Deborah Castellano’s piece today is about learning to innovate enough in your practice. I don’t innovate enough when it comes to tai chi. It’s just the three forms, over and over and over again. But, like the rest of the magical community, I’m started reading Financial Sorcery by Jason Miller this morning, and it includes being reminded again and again about the importance of changing your set point… what do you have? What do you want? How will you get it? I have a couple of set-points that I need to change, with regard to weight, financial success, and the design work I’m doing, and I think it’s powerful stuff. Good book, read it, buy it, borrow it.
But the point here is that we can’t get hung up on habits of mind or of body. I had a conversation yesterday with a friend of mine, and it amounted to the first strategical-magical consultation I’ve ever really performed. In the conversation, it became clear that this person had gotten all hung-up on the habits of going out, finding a job, and trying to make ends meet within that realm of options.
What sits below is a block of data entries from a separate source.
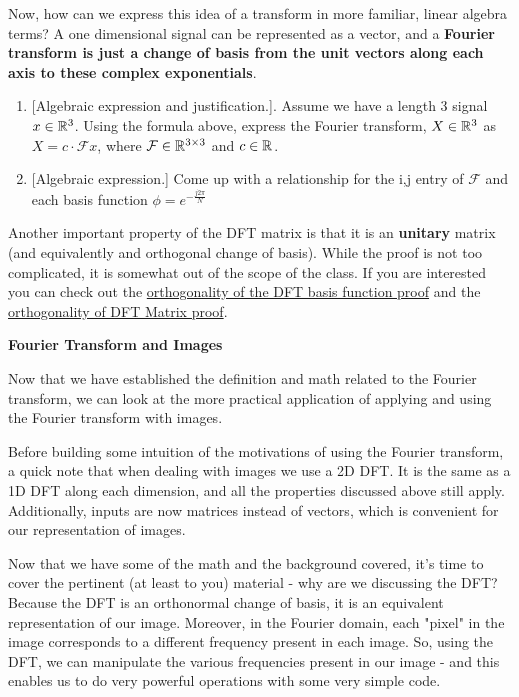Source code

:Now, how can we express this idea of a transform in more familiar, linear algebra terms? A one dimensional signal can be represented as a vector, and a \textbf{Fourier transform is just a change of basis from the unit vectors along each axis to these complex exponentials}.

\begin{enumerate}
\item 
{[Algebraic expression and justification.}].
Assume we have a length 3 signal $x\in\mathbb{R}^{3}$. 
Using the formula above, express the Fourier transform, $X\in\mathbb{R}^{3}$ as $X=c\cdot\mathcal{F} x$, where $\mathcal{F}\in\mathbb{R}^{3\times3}$ and $c\in\mathbb{R}^{}$.
\newline
\sol{}
\newline
\item {[Algebraic expression.]} Come up with a relationship for the i,j entry of $\mathcal{F}$ and each basis function $\phi=e^{-\frac{j2\pi}{N}}$
\newline
\sol{}
\end{enumerate}

Another important property of the DFT matrix is that it is an \textbf{unitary} matrix (and equivalently and orthogonal change of basis). While the proof is not too complicated, it is somewhat out of the scope of the class. If you are interested you can check out the \href{https://www.dsprelated.com/freebooks/mdft/Orthogonality_DFT_Sinusoids.html}{orthogonality of the DFT basis function proof} and the \href{https://www.dsprelated.com/freebooks/mdft/Matrix_Formulation_DFT.html}{orthogonality of DFT Matrix proof}.

\textbf{Fourier Transform and Images}

Now that we have established the definition and math related to the Fourier transform, we can look at the more practical application of applying and using the Fourier transform with images.

Before building some intuition of the motivations of using the Fourier transform, a quick note that when dealing with images we use a 2D DFT. It is the same as a 1D DFT along each dimension, and all the properties discussed above still apply. Additionally, inputs are now matrices instead of vectors, which is convenient for our representation of images.

Now that we have some of the math and the background covered, it's time to cover the pertinent (at least to you) material - why are we discussing the DFT? Because the DFT is an orthonormal change of basis, it is an equivalent representation of our image. Moreover, in the Fourier domain, each "pixel" in the image corresponds to a different frequency present in each image. So, using the DFT, we can manipulate the various frequencies present in our image - and this enables us to do very powerful operations with some very simple code.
That’s what you do, right?
Instead, I pointed out that the kind of life she wanted to live was conducive to starting a sole proprietorship type of business. She did a lot of business-related travel; she did a lot of work in her house (or more often in other people’s houses); she arranged her life and her world in a lot of ways that made business sense… but she wasn’t treating the expenses of those aspects of her life as business expenses. Just as I’d fallen into the habit of doing Five Gold Coins and Eight Pieces of Silk and the Form, day in and day out, she’d gotten used to the idea that the money flowing in came only from her employer (and not from her very own clients), and that her expenses were hers and hers alone to figure out how to pay.
I’m not a financial advisor, and this blog post is about tai chi and daily practice rather than money. But I think that Deb is onto something this morning, as is Jason in Financial Sorcery (and apparently, now, me too…). Break up habits from time to time, if only to see what beasts are lurking underneath.